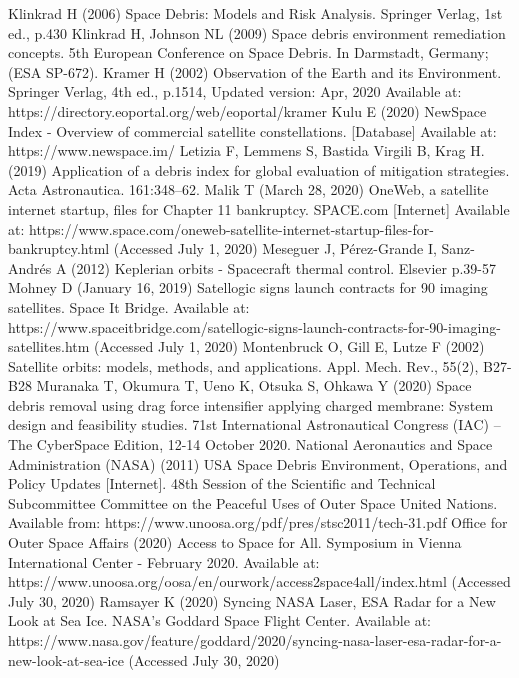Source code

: \documentclass[12pt,a4paper,notitlepage,twoside,openright]{report}
\begin{document}
\begin{thebibliography}{100}
 Klinkrad H (2006) Space Debris: Models and Risk Analysis. Springer Verlag, 1st ed., p.430
 Klinkrad H, Johnson NL (2009) Space debris environment remediation concepts. 5th European Conference on Space Debris. In Darmstadt, Germany; (ESA SP-672). 
 Kramer H (2002) Observation of the Earth and its Environment. Springer Verlag, 4th ed., p.1514, Updated version: Apr, 2020 Available at: https://directory.eoportal.org/web/eoportal/kramer
 Kulu E (2020) NewSpace Index - Overview of commercial satellite constellations. [Database] Available at: https://www.newspace.im/
 Letizia F, Lemmens S, Bastida Virgili B, Krag H. (2019) Application of a debris index for global evaluation of mitigation strategies. Acta Astronautica. 161:348–62.
 Malik T (March 28, 2020) OneWeb, a satellite internet startup, files for Chapter 11 bankruptcy. SPACE.com [Internet] Available at: https://www.space.com/oneweb-satellite-internet-startup-files-for-bankruptcy.html (Accessed July 1, 2020)
 Meseguer J, Pérez-Grande I, Sanz-Andrés A (2012) Keplerian orbits - Spacecraft thermal control. Elsevier p.39-57
 Mohney D (January 16, 2019) Satellogic signs launch contracts for 90 imaging satellites. Space It Bridge. Available at: https://www.spaceitbridge.com/satellogic-signs-launch-contracts-for-90-imaging-satellites.htm (Accessed July 1, 2020)
 Montenbruck O, Gill E, Lutze F (2002) Satellite orbits: models, methods, and applications. Appl. Mech. Rev., 55(2), B27-B28
 Muranaka T, Okumura T, Ueno K, Otsuka S, Ohkawa Y (2020) Space debris removal using drag force intensifier applying charged membrane: System design and feasibility studies. 71st International Astronautical Congress (IAC) – The CyberSpace Edition, 12-14 October 2020. 
 National Aeronautics and Space Administration (NASA) (2011) USA Space Debris Environment, Operations, and Policy Updates [Internet]. 48th Session of the Scientific and Technical Subcommittee Committee on the Peaceful Uses of Outer Space United Nations. Available from: https://www.unoosa.org/pdf/pres/stsc2011/tech-31.pdf
 Office for Outer Space Affairs (2020) Access to Space for All. Symposium in Vienna International Center - February 2020. Available at: https://www.unoosa.org/oosa/en/ourwork/access2space4all/index.html (Accessed July 30, 2020)
 Ramsayer K (2020) Syncing NASA Laser, ESA Radar for a New Look at Sea Ice. NASA's Goddard Space Flight Center. Available at: https://www.nasa.gov/feature/goddard/2020/syncing-nasa-laser-esa-radar-for-a-new-look-at-sea-ice (Accessed July 30, 2020)

\end{thebibliography}
\end{document}

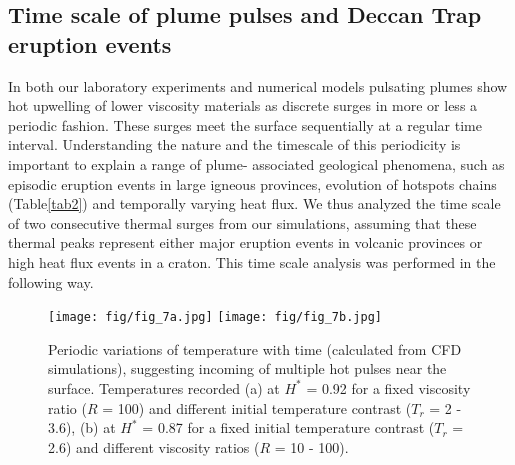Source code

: \documentclass[12pt]{article}
\begin{document}
{\subsection{Time scale of plume pulses and Deccan Trap eruption events}
\label{sec:time_scale} 

In both our laboratory experiments and numerical models pulsating plumes show hot upwelling of lower viscosity materials as discrete surges in more or less a periodic fashion.
These surges meet the surface sequentially at a regular time interval. Understanding the nature and the timescale of this periodicity is important to explain a range of plume- associated geological phenomena, such as episodic eruption events in large igneous provinces, evolution of hotspots chains (Table\ref{tab2}) 
and temporally varying heat flux. We thus analyzed the time scale of two consecutive thermal surges from our simulations, assuming that these thermal peaks represent either major eruption events in volcanic provinces or high heat flux events in a craton. This time scale analysis was performed in the following way.

\begin{figure}[!htb]
 \begin{center}
{\texttt{[image: fig/fig\_7a.jpg]} }
{\texttt{[image: fig/fig\_7b.jpg]} }

\caption{ \small {Periodic variations of temperature with time (calculated from CFD simulations), suggesting incoming of multiple hot pulses near the surface.  Temperatures recorded (a) at $H^*$ = 0.92 for a fixed viscosity ratio ($R$ = 100) and different initial temperature contrast 
($T_r$ = 2 - 3.6), (b) at $H^*$ = 0.87 for a fixed initial temperature contrast ($T_r$ = 2.6) and different viscosity ratios ($R$ = 10 - 100).  }}
\label{fig:fig7}
 \end{center}
\end{figure}

}
\end{document}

□ □ □ □

• _Activity_: Wherever "orbits" turns up in the records, copy the whole line.

• _Exercise answer_:
 Meseguer J, Pérez-Grande I, Sanz-Andrés A (2012) Keplerian orbits - Spacecraft thermal control. Elsevier p.39-57
 Montenbruck O, Gill E, Lutze F (2002) Satellite orbits: models, methods, and applications. Appl. Mech. Rev., 55(2), B27-B28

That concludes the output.